When Massachusetts voters chose Republican Scott Brown to fill the senate seat held by the late Democratic legend Ted Kennedy, Brown became an national celebrity — the coolest cat on the media scene since Sarah Palin, a pop phenomenon almost as nifty as sliced bread.
During his first year in Washington, Brown proved to be a steadfast Republican. But on four high-profile issues — jobs, financial reform, gays in the military, and nuclear arms control — Brown joined a handful of Republican free-thinkers who broke ranks with their reactionary party.
Those votes angered many of the Tea Baggers who supported Brown's underdog candidacy, and outraged the looniest elements of the Republican base. But the votes burnished Brown's reputation in Massachusetts, allowed him to bond meaningfully with powerful Democratic colleagues such as Representative Barney Frank and Senator John Kerry, and reconfirmed his media status as a man to watch.
Now comes Brown's memoir, Against All Odds: My Life of Hardship, Fast Breaks, and Second Chances.
Against All Odds may not be in the same class as President Barack Obama's two autobiographical works or President Bill Clinton's memoir. Nevertheless, Brown's book is head and shoulders above most tomes published by elected officials. In terms of literary competition, Against All Odds puts to shame the dismal stuff put out by Palin and Rick Santorum.
Against All Odds is an unusual book from a senator. It is curiously apolitical in a mildly conservative way. When necessary, it makes requisite bows to balanced budgets and the need for hard work and low taxes, but those propositions are presented as religious assumptions, not policy imperatives. There is little more than a hint, if even that, that these concerns are the stuff of bitter political division in Washington — and now in Wisconsin and soon, perhaps, in a host of other states.
What Brown has written is a coming-of-age story, more grisly than Horatio Alger, not as rollicking as Huck Finn. It is the story of a boy, Brown, who grows up in the midst of four dysfunctional family situations where alcohol, physical violence, and abandonment are the norm. He escapes a life of petty crime by the skin of his teeth and finds salvation through sports and study.
No one reading this book can escape admiring Brown's journey and accomplishment, but by the same token, no one who this finishes this book will have any serious idea about issues facing Massachusetts and the nation in the months and years to come.

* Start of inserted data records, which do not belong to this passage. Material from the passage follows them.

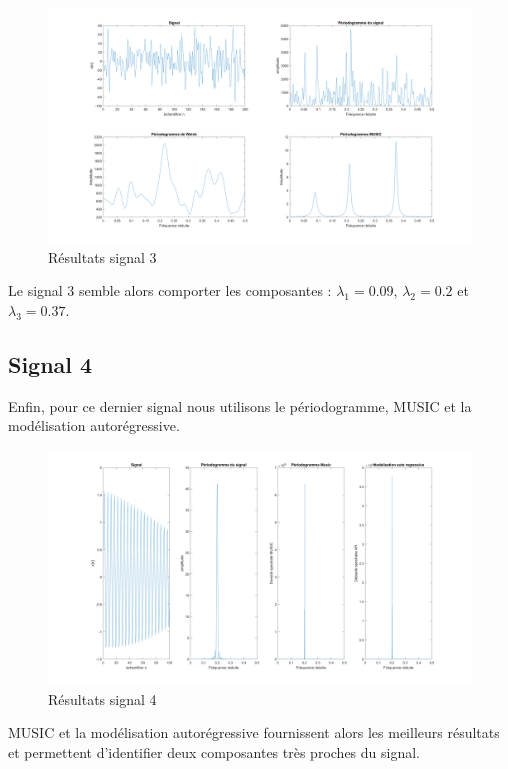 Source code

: \documentclass[12pt,a4paper,titlepage]{article}
\begin{document}
\begin{figure}[H]
    \caption{Résultats signal 3}
    \includegraphics[width=\textwidth]{sig3}
    \centering
\end{figure}

Le signal 3 semble alors comporter les composantes : $\lambda_1 = 0.09$, $\lambda_2 = 0.2$ et
$\lambda_3 = 0.37$.

\subsection*{Signal 4}

Enfin, pour ce dernier signal nous utilisons le périodogramme, MUSIC et la modélisation 
autorégressive.

\begin{figure}[H]
    \caption{Résultats signal 4}
    \includegraphics[width=\textwidth]{sig4}
    \centering
\end{figure}

MUSIC et la modélisation autorégressive fournissent alors les meilleurs résultats et permettent
d'identifier deux composantes très proches du signal.
\end{document}
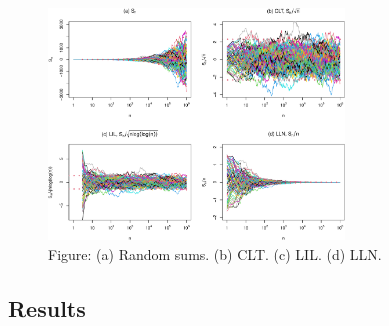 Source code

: \documentclass[
  13pt,
  letterpaper,
  DIV=11,
  numbers=noendperiod]{scrreprt}
\theoremstyle{plain}
\theoremstyle{definition}
\theoremstyle{definition}
\theoremstyle{plain}
\theoremstyle{definition}
\theoremstyle{plain}
\theoremstyle{remark}
\begin{document}
\begin{figure}[th]

{\centering \includegraphics[width=0.7\textwidth,height=\textheight]{lil_files/figure-pdf/unnamed-chunk-2-1.pdf}

}

\caption{Figure: (a) Random sums. (b) CLT. (c) LIL. (d) LLN.}

\end{figure}%

\subsection{Results}\label{results}
\end{document}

Against All Odds is not a campaign autobiography; it is a reelection memoir, a volume intended to keep the focus on Brown's personality and away from his politics. Brown's occasional votes in support of Democratic initiatives are situationally welcome, but they help Brown in Massachusetts more than they benefit Democrats nationally. Ninety-eight percent of the time, Brown is voting with the Republican party to favor the interests of multinational corporations and corporate executives over workers, and the rich and the affluent over the middle class and the poor. The GOP can deny it, apologists can festoon Republican policies with all manner of mind candy, but in the end the rich get richer when the Republicans are in charge and everyone else suffers.